Content starts

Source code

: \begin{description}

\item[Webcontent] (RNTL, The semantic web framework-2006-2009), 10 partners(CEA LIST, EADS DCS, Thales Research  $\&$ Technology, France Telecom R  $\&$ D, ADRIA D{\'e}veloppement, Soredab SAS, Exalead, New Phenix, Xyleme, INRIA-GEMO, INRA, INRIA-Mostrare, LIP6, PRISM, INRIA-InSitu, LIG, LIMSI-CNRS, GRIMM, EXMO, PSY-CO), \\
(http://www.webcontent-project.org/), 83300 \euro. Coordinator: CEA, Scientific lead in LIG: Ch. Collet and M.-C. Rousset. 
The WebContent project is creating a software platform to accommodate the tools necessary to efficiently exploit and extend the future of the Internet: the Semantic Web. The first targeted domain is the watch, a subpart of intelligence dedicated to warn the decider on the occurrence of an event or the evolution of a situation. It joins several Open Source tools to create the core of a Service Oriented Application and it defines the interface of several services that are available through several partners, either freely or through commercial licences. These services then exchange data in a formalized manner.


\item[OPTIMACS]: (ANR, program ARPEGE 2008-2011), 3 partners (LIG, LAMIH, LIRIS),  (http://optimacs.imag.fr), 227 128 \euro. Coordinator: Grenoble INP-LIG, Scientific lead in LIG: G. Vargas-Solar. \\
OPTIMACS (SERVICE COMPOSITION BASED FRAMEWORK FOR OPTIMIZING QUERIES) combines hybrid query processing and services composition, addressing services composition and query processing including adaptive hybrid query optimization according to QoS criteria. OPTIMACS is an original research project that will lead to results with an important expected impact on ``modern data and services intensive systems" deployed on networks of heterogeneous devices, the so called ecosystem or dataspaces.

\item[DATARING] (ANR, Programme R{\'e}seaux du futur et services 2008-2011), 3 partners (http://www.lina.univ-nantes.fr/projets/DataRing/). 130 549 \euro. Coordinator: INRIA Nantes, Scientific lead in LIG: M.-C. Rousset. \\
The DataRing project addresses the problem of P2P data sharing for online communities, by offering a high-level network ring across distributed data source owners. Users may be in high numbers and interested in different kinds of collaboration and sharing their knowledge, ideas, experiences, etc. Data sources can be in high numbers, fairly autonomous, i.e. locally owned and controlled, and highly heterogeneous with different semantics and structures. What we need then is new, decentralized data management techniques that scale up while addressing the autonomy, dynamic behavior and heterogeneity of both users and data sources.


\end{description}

Content ends
Content starts

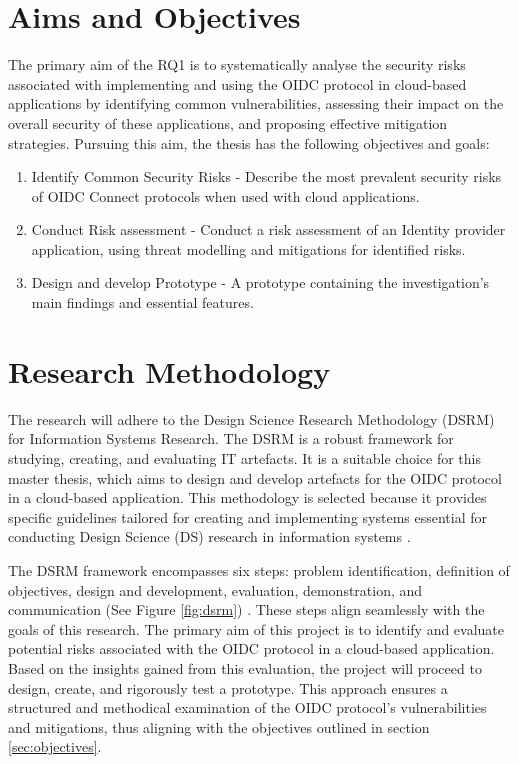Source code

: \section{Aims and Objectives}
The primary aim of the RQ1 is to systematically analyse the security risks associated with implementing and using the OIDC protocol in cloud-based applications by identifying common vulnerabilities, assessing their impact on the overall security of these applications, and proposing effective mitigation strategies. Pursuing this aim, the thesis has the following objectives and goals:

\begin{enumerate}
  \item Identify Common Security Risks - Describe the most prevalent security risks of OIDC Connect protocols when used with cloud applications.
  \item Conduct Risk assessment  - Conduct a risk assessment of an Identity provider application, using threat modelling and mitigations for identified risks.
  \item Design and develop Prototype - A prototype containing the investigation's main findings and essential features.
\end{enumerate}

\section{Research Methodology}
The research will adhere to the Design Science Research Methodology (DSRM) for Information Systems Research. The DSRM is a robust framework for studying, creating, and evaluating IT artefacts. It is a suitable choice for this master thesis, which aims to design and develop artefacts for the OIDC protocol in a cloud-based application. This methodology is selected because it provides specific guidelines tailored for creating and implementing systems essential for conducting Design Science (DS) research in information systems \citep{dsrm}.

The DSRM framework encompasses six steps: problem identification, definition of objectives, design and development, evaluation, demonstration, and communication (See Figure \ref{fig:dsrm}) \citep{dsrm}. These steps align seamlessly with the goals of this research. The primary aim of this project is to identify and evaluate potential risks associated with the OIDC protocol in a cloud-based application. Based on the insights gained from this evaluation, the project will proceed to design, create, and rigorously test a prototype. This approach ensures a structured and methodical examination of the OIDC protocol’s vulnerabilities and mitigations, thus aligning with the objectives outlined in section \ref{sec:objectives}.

Content ends

▸ What is being asked
Every line above that includes the string "section" needs to be copied.

▸ Reply to the task
: \section{Aims and Objectives}
\section{Research Methodology}
The DSRM framework encompasses six steps: problem identification, definition of objectives, design and development, evaluation, demonstration, and communication (See Figure \ref{fig:dsrm}) \citep{dsrm}. These steps align seamlessly with the goals of this research. The primary aim of this project is to identify and evaluate potential risks associated with the OIDC protocol in a cloud-based application. Based on the insights gained from this evaluation, the project will proceed to design, create, and rigorously test a prototype. This approach ensures a structured and methodical examination of the OIDC protocol’s vulnerabilities and mitigations, thus aligning with the objectives outlined in section \ref{sec:objectives}.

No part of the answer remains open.